**Work to be completed:**
Transcribe exactly the line that contains "retrieval with hybrid" and every line after it through the end of the records, with nothing else.

**Plain-text document sources:**
▬▬▬▬▬▬
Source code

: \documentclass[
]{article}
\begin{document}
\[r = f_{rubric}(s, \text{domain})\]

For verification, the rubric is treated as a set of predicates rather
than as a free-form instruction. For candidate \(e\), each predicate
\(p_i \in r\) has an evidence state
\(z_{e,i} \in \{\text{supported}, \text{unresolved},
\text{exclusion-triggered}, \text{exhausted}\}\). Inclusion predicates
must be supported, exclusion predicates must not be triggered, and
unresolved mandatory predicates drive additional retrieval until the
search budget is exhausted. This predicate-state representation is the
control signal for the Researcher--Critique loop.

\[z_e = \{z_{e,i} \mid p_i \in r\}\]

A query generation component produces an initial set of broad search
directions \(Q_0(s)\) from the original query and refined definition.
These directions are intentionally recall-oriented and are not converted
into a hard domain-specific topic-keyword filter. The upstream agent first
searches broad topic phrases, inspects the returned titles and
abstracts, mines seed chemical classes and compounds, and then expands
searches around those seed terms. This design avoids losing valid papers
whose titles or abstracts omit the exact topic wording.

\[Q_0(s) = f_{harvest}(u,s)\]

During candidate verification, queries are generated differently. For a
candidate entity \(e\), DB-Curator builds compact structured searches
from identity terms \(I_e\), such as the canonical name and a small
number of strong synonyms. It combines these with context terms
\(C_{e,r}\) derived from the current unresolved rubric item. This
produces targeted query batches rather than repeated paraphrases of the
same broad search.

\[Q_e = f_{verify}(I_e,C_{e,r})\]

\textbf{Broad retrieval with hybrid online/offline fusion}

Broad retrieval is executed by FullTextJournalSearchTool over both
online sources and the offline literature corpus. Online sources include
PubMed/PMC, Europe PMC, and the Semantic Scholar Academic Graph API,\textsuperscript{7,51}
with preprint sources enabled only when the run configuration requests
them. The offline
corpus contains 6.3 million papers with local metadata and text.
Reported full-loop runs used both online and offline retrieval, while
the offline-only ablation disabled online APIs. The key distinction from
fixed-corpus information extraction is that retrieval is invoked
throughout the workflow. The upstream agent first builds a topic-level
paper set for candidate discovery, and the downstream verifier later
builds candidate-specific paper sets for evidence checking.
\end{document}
▬▬▬▬▬▬
**Your response:**
\textbf{Broad retrieval with hybrid online/offline fusion}

Broad retrieval is executed by FullTextJournalSearchTool over both
online sources and the offline literature corpus. Online sources include
PubMed/PMC, Europe PMC, and the Semantic Scholar Academic Graph API,\textsuperscript{7,51}
with preprint sources enabled only when the run configuration requests
them. The offline
corpus contains 6.3 million papers with local metadata and text.
Reported full-loop runs used both online and offline retrieval, while
the offline-only ablation disabled online APIs. The key distinction from
fixed-corpus information extraction is that retrieval is invoked
throughout the workflow. The upstream agent first builds a topic-level
paper set for candidate discovery, and the downstream verifier later
builds candidate-specific paper sets for evidence checking.
\end{document}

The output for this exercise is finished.